──────── Exercise material

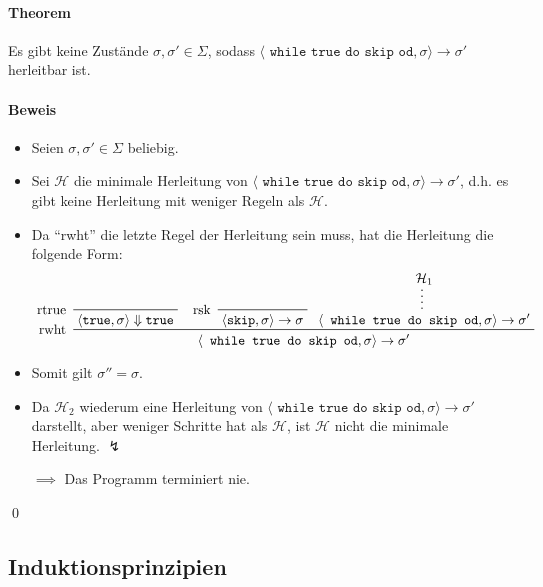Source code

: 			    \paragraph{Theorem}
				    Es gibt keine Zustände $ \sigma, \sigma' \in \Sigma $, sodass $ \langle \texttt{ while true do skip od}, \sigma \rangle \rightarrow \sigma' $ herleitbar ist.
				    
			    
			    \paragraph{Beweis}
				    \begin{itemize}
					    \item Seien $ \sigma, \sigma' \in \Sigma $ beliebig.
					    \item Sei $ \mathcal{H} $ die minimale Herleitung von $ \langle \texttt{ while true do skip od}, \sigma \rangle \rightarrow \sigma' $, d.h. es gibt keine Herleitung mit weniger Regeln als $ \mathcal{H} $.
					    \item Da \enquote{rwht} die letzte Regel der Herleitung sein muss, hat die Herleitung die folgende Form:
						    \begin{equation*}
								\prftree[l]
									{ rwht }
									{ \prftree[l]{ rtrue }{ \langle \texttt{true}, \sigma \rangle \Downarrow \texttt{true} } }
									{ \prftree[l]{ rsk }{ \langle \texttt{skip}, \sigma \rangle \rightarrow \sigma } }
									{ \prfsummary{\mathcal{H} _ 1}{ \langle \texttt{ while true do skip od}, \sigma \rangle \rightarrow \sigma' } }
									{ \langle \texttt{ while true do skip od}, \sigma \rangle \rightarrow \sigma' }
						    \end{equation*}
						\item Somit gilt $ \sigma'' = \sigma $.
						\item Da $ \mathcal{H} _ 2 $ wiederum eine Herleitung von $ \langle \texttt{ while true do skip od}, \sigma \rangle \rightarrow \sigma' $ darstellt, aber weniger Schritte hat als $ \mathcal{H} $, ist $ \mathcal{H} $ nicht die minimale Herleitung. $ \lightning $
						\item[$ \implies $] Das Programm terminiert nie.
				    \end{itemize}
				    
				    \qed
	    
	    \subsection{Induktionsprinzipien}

────────────────
──────── Exercise material

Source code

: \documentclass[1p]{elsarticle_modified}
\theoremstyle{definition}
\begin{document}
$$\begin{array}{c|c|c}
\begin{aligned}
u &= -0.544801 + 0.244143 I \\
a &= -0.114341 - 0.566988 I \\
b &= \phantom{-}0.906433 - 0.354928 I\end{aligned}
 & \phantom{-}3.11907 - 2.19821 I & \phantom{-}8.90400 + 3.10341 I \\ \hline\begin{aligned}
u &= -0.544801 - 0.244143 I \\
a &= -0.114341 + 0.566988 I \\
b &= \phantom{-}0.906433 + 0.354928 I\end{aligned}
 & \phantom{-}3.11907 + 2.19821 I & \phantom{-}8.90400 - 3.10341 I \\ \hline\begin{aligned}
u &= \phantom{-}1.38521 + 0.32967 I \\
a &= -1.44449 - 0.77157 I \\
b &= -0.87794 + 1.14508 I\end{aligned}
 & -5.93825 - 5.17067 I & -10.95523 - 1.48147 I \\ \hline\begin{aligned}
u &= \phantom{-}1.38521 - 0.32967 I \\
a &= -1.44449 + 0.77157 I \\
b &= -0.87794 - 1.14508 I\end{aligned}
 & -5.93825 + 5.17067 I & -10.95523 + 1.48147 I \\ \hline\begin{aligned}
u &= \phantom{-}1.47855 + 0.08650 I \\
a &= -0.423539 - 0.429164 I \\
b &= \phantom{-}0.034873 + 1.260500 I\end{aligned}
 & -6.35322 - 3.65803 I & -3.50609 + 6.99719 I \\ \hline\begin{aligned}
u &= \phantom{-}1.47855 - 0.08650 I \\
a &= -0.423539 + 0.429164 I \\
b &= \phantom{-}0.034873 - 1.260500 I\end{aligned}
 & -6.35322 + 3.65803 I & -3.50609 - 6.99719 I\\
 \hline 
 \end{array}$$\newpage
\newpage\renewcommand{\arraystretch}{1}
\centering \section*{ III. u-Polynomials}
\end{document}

────────────────

| Task prompt |
Each line above from the one with "a &= -0.114341 + 0.566988 I \\" up to and including the one with "a &= -1.44449 - 0.77157 I \\" must be set down exactly, and no line outside that span may appear.

| Result |
a &= -0.114341 + 0.566988 I \\
b &= \phantom{-}0.906433 + 0.354928 I\end{aligned}
 & \phantom{-}3.11907 + 2.19821 I & \phantom{-}8.90400 - 3.10341 I \\ \hline\begin{aligned}
u &= \phantom{-}1.38521 + 0.32967 I \\
a &= -1.44449 - 0.77157 I \\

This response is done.